**Task:** Because the listing below is to be kept intact, restate all of it word for word.

**Supplied material:**

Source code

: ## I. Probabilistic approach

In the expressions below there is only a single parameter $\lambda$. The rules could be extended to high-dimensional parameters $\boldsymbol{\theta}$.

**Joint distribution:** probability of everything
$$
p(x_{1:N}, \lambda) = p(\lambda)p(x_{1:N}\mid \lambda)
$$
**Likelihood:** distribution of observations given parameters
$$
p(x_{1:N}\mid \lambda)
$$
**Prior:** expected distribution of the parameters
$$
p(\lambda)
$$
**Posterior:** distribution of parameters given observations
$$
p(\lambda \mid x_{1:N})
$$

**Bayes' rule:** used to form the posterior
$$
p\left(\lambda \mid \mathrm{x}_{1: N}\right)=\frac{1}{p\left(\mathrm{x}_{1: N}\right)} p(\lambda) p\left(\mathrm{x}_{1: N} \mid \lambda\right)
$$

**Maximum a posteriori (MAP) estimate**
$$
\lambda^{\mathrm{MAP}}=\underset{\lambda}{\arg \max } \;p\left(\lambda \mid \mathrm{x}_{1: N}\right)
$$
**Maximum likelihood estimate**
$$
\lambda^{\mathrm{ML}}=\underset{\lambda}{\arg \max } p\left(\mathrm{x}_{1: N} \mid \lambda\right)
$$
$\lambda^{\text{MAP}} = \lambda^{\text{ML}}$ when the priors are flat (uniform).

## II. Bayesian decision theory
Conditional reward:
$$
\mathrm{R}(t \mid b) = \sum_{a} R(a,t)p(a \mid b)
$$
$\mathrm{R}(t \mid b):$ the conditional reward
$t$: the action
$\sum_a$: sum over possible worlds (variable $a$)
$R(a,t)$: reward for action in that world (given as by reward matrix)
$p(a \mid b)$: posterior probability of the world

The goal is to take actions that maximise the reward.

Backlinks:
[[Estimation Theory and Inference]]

**Completed exercise:**
Source code

: ## I. Probabilistic approach

In the expressions below there is only a single parameter $\lambda$. The rules could be extended to high-dimensional parameters $\boldsymbol{\theta}$.

**Joint distribution:** probability of everything
$$
p(x_{1:N}, \lambda) = p(\lambda)p(x_{1:N}\mid \lambda)
$$
**Likelihood:** distribution of observations given parameters
$$
p(x_{1:N}\mid \lambda)
$$
**Prior:** expected distribution of the parameters
$$
p(\lambda)
$$
**Posterior:** distribution of parameters given observations
$$
p(\lambda \mid x_{1:N})
$$

**Bayes' rule:** used to form the posterior
$$
p\left(\lambda \mid \mathrm{x}_{1: N}\right)=\frac{1}{p\left(\mathrm{x}_{1: N}\right)} p(\lambda) p\left(\mathrm{x}_{1: N} \mid \lambda\right)
$$

**Maximum a posteriori (MAP) estimate**
$$
\lambda^{\mathrm{MAP}}=\underset{\lambda}{\arg \max } \;p\left(\lambda \mid \mathrm{x}_{1: N}\right)
$$
**Maximum likelihood estimate**
$$
\lambda^{\mathrm{ML}}=\underset{\lambda}{\arg \max } p\left(\mathrm{x}_{1: N} \mid \lambda\right)
$$
$\lambda^{\text{MAP}} = \lambda^{\text{ML}}$ when the priors are flat (uniform).

## II. Bayesian decision theory
Conditional reward:
$$
\mathrm{R}(t \mid b) = \sum_{a} R(a,t)p(a \mid b)
$$
$\mathrm{R}(t \mid b):$ the conditional reward
$t$: the action
$\sum_a$: sum over possible worlds (variable $a$)
$R(a,t)$: reward for action in that world (given as by reward matrix)
$p(a \mid b)$: posterior probability of the world

The goal is to take actions that maximise the reward.

Backlinks:
[[Estimation Theory and Inference]]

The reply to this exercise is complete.